■ What needs to be done
Only the lines from the top of the listing below to the line that has "zobacz [wybrane profile](/intune/device-profile-assign)." should be echoed, with both ends kept and pictures left out.
☆ ☆ ☆ ☆ ☆ ☆ ☆
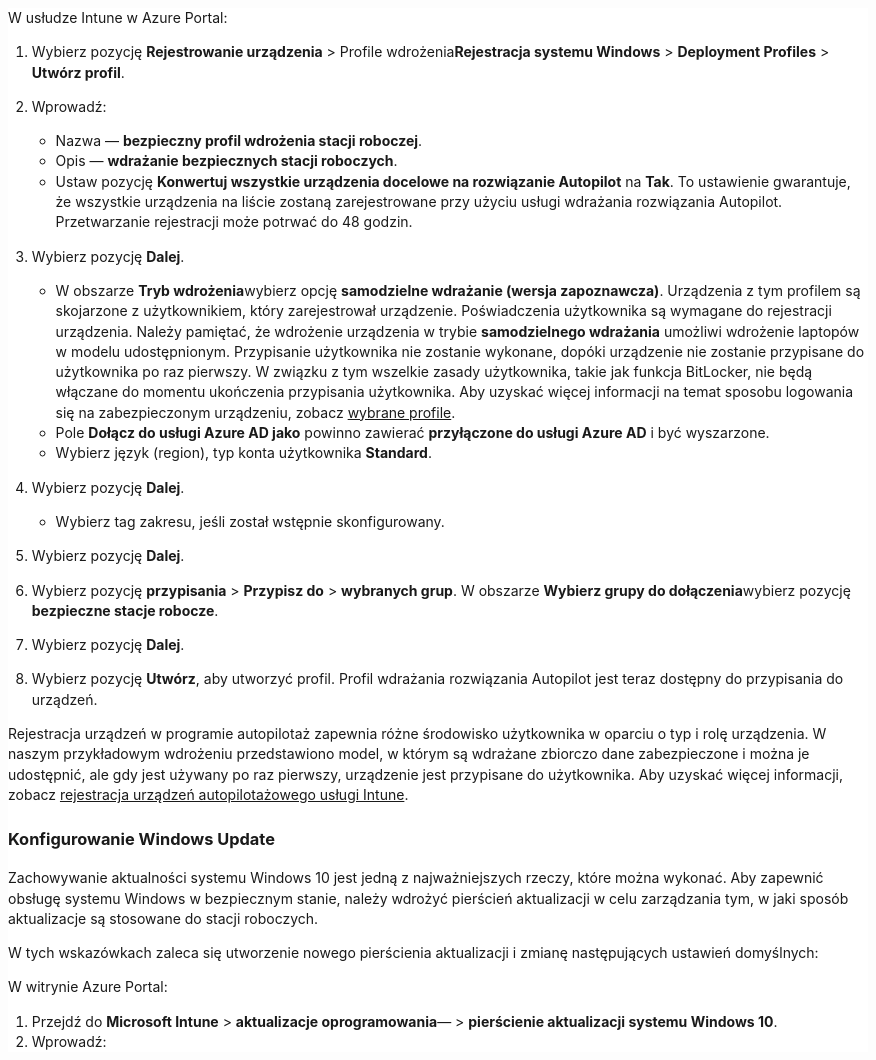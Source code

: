 W usłudze Intune w Azure Portal:

1. Wybierz pozycję **Rejestrowanie urządzenia**  >  Profile wdrożenia**Rejestracja systemu Windows**  >  **Deployment Profiles**  >  **Utwórz profil**.
1. Wprowadź:

   * Nazwa — **bezpieczny profil wdrożenia stacji roboczej**.
   * Opis — **wdrażanie bezpiecznych stacji roboczych**.
   * Ustaw pozycję **Konwertuj wszystkie urządzenia docelowe na rozwiązanie Autopilot** na **Tak**. To ustawienie gwarantuje, że wszystkie urządzenia na liście zostaną zarejestrowane przy użyciu usługi wdrażania rozwiązania Autopilot. Przetwarzanie rejestracji może potrwać do 48 godzin.

1. Wybierz pozycję **Dalej**.

   * W obszarze **Tryb wdrożenia**wybierz opcję **samodzielne wdrażanie (wersja zapoznawcza)**. Urządzenia z tym profilem są skojarzone z użytkownikiem, który zarejestrował urządzenie. Poświadczenia użytkownika są wymagane do rejestracji urządzenia. Należy pamiętać, że wdrożenie urządzenia w trybie **samodzielnego wdrażania** umożliwi wdrożenie laptopów w modelu udostępnionym. Przypisanie użytkownika nie zostanie wykonane, dopóki urządzenie nie zostanie przypisane do użytkownika po raz pierwszy. W związku z tym wszelkie zasady użytkownika, takie jak funkcja BitLocker, nie będą włączane do momentu ukończenia przypisania użytkownika. Aby uzyskać więcej informacji na temat sposobu logowania się na zabezpieczonym urządzeniu, zobacz [wybrane profile](/intune/device-profile-assign).
   * Pole **Dołącz do usługi Azure AD jako** powinno zawierać **przyłączone do usługi Azure AD** i być wyszarzone.
   * Wybierz język (region), typ konta użytkownika **Standard**. 

1. Wybierz pozycję **Dalej**.

   * Wybierz tag zakresu, jeśli został wstępnie skonfigurowany.

1. Wybierz pozycję **Dalej**.
1. Wybierz pozycję **przypisania**  >  **Przypisz do**  >  **wybranych grup**. W obszarze **Wybierz grupy do dołączenia**wybierz pozycję **bezpieczne stacje robocze**.
1. Wybierz pozycję **Dalej**.
1. Wybierz pozycję **Utwórz**, aby utworzyć profil. Profil wdrażania rozwiązania Autopilot jest teraz dostępny do przypisania do urządzeń.

Rejestracja urządzeń w programie autopilotaż zapewnia różne środowisko użytkownika w oparciu o typ i rolę urządzenia. W naszym przykładowym wdrożeniu przedstawiono model, w którym są wdrażane zbiorczo dane zabezpieczone i można je udostępnić, ale gdy jest używany po raz pierwszy, urządzenie jest przypisane do użytkownika. Aby uzyskać więcej informacji, zobacz [rejestracja urządzeń autopilotażowego usługi Intune](/intune/device-enrollment).

### <a name="configure-windows-update"></a>Konfigurowanie Windows Update

Zachowywanie aktualności systemu Windows 10 jest jedną z najważniejszych rzeczy, które można wykonać. Aby zapewnić obsługę systemu Windows w bezpiecznym stanie, należy wdrożyć pierścień aktualizacji w celu zarządzania tym, w jaki sposób aktualizacje są stosowane do stacji roboczych. 

W tych wskazówkach zaleca się utworzenie nowego pierścienia aktualizacji i zmianę następujących ustawień domyślnych:

W witrynie Azure Portal:

1. Przejdź do **Microsoft Intune**  >  **aktualizacje oprogramowania**—  >  **pierścienie aktualizacji systemu Windows 10**.
1. Wprowadź:
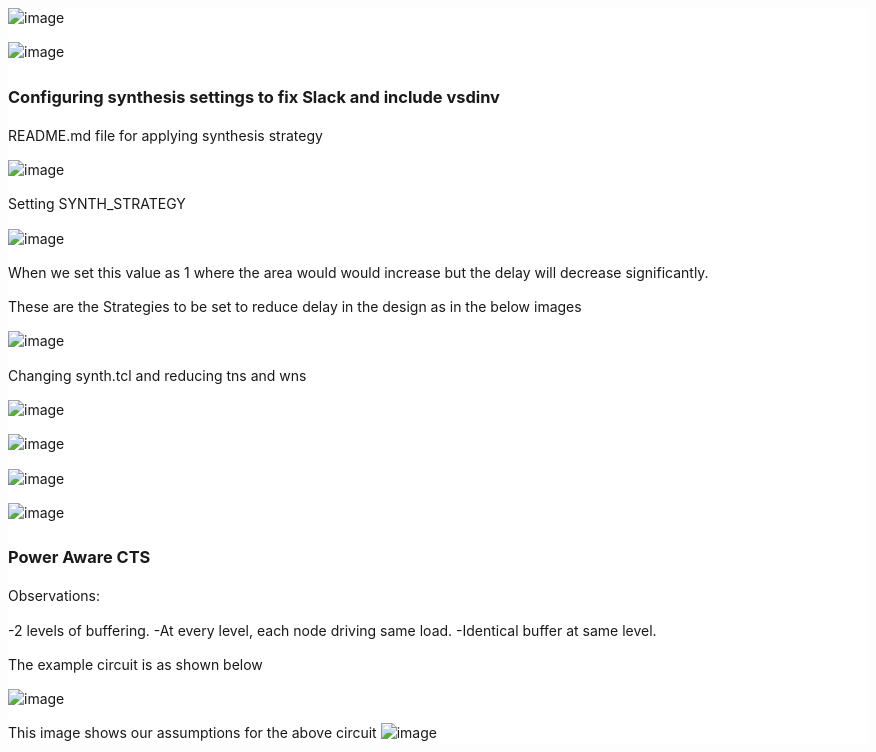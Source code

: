 ![image](https://user-images.githubusercontent.com/60011091/124362416-3c2dde00-dc52-11eb-8d06-245d83147990.png)

![image](https://user-images.githubusercontent.com/60011091/124370832-0233fa80-dc99-11eb-849b-6288f0294e3d.png)

### Configuring synthesis settings to fix Slack and include vsdinv

README.md file for applying synthesis strategy

![image](https://user-images.githubusercontent.com/60011091/124363161-4f8f7800-dc57-11eb-91f6-90fcba07b602.png)


Setting SYNTH_STRATEGY 

![image](https://user-images.githubusercontent.com/60011091/124363182-7483eb00-dc57-11eb-84b7-cdadcff4f8d0.png)

When we set this value as 1 where the area would would increase but the delay will decrease significantly.



These are the Strategies to be set to reduce delay in the design as in the below images 


![image](https://user-images.githubusercontent.com/60011091/124363548-751d8100-dc59-11eb-9305-6fd64261e7e1.png)

Changing synth.tcl and reducing tns and wns 


![image](https://user-images.githubusercontent.com/60011091/124377712-f7925900-dcca-11eb-92ae-37c61b8e9a5e.png)


![image](https://user-images.githubusercontent.com/60011091/124377737-1d1f6280-dccb-11eb-8c2b-563d79adec89.png)


![image](https://user-images.githubusercontent.com/60011091/124377746-2f999c00-dccb-11eb-8514-5d1dd1a86078.png)


![image](https://user-images.githubusercontent.com/60011091/124377866-f281d980-dccb-11eb-9411-b929459be206.png)


### Power Aware CTS 


Observations:

-2 levels of buffering. 
-At every level, each node driving same load.
-Identical buffer at same level.

The example circuit is as shown below 

![image](https://user-images.githubusercontent.com/60011091/124362791-cd9e4f80-dc54-11eb-801d-529677f5f7d0.png)



This image shows our assumptions for the above circuit 
![image](https://user-images.githubusercontent.com/60011091/124362847-3d143f00-dc55-11eb-8f11-5c54562fbfa1.png)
☆ ☆ ☆ ☆ ☆ ☆ ☆
■ Finished exercise
Source code

: W usłudze Intune w Azure Portal:

1. Wybierz pozycję **Rejestrowanie urządzenia**  >  Profile wdrożenia**Rejestracja systemu Windows**  >  **Deployment Profiles**  >  **Utwórz profil**.
1. Wprowadź:

   * Nazwa — **bezpieczny profil wdrożenia stacji roboczej**.
   * Opis — **wdrażanie bezpiecznych stacji roboczych**.
   * Ustaw pozycję **Konwertuj wszystkie urządzenia docelowe na rozwiązanie Autopilot** na **Tak**. To ustawienie gwarantuje, że wszystkie urządzenia na liście zostaną zarejestrowane przy użyciu usługi wdrażania rozwiązania Autopilot. Przetwarzanie rejestracji może potrwać do 48 godzin.

1. Wybierz pozycję **Dalej**.

   * W obszarze **Tryb wdrożenia**wybierz opcję **samodzielne wdrażanie (wersja zapoznawcza)**. Urządzenia z tym profilem są skojarzone z użytkownikiem, który zarejestrował urządzenie. Poświadczenia użytkownika są wymagane do rejestracji urządzenia. Należy pamiętać, że wdrożenie urządzenia w trybie **samodzielnego wdrażania** umożliwi wdrożenie laptopów w modelu udostępnionym. Przypisanie użytkownika nie zostanie wykonane, dopóki urządzenie nie zostanie przypisane do użytkownika po raz pierwszy. W związku z tym wszelkie zasady użytkownika, takie jak funkcja BitLocker, nie będą włączane do momentu ukończenia przypisania użytkownika. Aby uzyskać więcej informacji na temat sposobu logowania się na zabezpieczonym urządzeniu, zobacz [wybrane profile](/intune/device-profile-assign).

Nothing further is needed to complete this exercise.